__Assignment__. Identify every line in the records below that contains the word "лемму", and reproduce each one.

Start of Material for this exercise

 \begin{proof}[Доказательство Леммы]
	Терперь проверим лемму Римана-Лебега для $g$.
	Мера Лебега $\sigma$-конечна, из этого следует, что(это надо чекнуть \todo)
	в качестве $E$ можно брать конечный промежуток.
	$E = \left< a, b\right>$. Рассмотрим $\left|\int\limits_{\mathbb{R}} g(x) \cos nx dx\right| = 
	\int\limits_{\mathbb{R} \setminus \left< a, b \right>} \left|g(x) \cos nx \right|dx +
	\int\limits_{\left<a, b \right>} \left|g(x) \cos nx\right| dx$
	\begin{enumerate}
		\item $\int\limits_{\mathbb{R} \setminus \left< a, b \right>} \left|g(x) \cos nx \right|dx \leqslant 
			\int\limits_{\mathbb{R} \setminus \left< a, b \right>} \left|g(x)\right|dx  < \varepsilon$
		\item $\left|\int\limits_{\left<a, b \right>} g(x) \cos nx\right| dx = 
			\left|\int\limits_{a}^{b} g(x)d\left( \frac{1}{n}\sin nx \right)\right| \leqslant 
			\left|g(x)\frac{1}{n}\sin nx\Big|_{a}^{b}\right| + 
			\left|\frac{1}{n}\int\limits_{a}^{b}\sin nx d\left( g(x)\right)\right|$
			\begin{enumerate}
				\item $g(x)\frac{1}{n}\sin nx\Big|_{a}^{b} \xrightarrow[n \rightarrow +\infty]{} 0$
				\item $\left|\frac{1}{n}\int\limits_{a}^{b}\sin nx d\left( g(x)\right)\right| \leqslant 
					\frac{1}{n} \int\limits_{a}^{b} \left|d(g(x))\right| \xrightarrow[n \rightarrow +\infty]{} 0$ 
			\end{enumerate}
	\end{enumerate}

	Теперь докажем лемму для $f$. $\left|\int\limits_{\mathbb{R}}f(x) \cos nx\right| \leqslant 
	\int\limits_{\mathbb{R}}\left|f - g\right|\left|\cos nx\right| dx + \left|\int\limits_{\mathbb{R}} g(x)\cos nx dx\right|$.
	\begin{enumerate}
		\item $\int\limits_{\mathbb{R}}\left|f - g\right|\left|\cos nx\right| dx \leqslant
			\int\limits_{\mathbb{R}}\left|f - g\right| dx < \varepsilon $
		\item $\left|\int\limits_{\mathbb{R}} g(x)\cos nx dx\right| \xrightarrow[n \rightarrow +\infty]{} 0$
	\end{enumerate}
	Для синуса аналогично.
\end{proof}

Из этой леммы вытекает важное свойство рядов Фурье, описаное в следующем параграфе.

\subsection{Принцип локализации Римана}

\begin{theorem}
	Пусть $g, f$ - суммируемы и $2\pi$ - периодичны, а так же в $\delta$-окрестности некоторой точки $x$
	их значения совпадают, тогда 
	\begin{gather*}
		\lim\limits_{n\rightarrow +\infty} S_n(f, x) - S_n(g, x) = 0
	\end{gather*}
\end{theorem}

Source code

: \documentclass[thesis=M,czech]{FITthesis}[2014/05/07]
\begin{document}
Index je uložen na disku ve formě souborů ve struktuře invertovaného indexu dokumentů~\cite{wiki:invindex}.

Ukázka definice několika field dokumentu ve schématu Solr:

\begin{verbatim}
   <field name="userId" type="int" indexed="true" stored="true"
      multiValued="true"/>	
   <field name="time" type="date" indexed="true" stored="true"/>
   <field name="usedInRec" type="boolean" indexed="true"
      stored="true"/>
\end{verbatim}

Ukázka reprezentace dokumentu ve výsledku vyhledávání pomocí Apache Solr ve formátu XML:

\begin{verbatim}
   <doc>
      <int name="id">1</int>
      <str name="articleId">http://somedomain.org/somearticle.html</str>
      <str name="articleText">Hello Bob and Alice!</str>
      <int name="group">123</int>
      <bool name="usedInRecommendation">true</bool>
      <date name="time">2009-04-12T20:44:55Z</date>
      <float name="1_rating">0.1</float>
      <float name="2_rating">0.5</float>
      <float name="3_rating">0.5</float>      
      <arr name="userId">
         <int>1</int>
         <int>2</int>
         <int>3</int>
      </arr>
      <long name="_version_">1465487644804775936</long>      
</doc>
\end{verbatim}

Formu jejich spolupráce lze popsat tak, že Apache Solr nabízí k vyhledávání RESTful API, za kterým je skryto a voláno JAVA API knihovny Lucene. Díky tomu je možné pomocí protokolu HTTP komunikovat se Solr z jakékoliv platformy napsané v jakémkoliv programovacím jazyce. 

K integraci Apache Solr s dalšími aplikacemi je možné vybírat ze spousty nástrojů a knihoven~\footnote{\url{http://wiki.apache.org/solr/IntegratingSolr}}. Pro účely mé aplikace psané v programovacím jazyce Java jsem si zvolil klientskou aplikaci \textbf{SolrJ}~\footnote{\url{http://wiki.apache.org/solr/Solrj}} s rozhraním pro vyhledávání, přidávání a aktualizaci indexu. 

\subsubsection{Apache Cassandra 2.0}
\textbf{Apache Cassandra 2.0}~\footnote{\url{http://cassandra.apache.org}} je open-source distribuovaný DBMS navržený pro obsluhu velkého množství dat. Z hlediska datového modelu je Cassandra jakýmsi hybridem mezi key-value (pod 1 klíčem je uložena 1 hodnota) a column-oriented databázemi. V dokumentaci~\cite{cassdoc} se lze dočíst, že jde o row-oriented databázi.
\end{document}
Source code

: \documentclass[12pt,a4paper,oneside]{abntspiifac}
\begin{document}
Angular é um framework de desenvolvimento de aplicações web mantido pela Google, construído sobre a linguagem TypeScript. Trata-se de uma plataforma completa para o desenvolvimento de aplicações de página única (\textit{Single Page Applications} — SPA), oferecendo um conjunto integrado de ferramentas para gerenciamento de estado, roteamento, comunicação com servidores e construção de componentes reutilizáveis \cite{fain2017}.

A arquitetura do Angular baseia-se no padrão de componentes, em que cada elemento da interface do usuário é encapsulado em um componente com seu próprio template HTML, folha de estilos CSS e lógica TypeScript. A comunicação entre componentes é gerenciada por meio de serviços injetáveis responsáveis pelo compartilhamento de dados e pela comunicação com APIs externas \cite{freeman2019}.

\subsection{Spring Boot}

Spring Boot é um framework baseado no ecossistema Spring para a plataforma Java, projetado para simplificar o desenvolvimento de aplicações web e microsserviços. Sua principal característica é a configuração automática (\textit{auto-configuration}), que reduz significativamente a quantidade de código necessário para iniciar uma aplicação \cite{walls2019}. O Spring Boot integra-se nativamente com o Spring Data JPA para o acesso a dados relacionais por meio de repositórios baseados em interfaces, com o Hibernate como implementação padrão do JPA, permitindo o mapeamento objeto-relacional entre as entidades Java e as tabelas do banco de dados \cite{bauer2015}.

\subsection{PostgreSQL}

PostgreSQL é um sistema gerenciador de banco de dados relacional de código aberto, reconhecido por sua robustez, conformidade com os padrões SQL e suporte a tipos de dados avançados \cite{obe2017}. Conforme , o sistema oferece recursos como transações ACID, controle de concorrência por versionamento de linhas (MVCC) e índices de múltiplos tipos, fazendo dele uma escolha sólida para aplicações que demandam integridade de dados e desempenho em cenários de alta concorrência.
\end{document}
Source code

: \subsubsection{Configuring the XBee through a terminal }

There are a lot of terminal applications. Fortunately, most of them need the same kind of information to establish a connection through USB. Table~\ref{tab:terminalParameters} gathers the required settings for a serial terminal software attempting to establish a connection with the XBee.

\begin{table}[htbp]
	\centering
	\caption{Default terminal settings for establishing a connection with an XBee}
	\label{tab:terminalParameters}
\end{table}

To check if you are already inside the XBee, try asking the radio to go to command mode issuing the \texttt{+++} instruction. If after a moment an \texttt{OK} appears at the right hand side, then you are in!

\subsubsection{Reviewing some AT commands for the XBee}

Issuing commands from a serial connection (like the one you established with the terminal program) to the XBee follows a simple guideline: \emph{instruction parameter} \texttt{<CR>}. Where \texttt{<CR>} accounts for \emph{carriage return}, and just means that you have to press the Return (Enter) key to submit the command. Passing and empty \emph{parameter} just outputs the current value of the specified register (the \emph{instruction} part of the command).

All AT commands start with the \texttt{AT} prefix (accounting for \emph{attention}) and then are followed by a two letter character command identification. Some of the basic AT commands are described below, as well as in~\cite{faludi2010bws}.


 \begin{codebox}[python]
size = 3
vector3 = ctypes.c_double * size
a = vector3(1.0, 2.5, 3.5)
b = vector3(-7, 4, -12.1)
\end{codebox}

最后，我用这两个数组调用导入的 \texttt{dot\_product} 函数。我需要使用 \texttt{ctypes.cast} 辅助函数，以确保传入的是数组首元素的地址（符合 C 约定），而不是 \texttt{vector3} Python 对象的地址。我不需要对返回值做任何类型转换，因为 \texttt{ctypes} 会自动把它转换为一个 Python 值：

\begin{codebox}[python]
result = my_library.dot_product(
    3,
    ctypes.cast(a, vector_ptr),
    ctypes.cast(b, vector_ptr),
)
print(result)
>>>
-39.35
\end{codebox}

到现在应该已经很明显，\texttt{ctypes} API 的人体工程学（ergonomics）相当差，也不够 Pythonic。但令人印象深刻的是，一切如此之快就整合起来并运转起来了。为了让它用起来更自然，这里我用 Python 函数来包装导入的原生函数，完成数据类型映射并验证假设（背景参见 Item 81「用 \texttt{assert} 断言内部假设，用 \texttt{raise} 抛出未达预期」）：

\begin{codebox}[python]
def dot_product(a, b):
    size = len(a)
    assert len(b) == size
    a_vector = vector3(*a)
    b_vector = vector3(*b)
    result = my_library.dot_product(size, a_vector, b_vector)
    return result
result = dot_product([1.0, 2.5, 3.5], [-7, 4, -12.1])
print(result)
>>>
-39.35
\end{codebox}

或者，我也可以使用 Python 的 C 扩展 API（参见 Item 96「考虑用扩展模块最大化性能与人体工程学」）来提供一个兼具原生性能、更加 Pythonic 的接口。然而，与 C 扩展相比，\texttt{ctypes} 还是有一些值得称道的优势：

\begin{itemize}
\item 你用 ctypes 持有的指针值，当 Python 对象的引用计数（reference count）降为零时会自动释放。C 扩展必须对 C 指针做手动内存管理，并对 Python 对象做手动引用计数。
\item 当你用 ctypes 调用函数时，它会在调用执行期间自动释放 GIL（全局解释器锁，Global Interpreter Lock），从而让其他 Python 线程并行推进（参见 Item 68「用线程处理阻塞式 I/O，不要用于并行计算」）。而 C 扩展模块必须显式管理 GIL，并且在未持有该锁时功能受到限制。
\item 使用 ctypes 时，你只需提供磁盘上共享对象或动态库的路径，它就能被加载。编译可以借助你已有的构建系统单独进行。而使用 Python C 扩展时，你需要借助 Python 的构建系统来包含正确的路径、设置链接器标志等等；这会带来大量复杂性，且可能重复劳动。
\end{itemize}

End of Material for this exercise

__Answer box__.
	Терперь проверим лемму Римана-Лебега для $g$.
	Теперь докажем лемму для $f$. $\left|\int\limits_{\mathbb{R}}f(x) \cos nx\right| \leqslant 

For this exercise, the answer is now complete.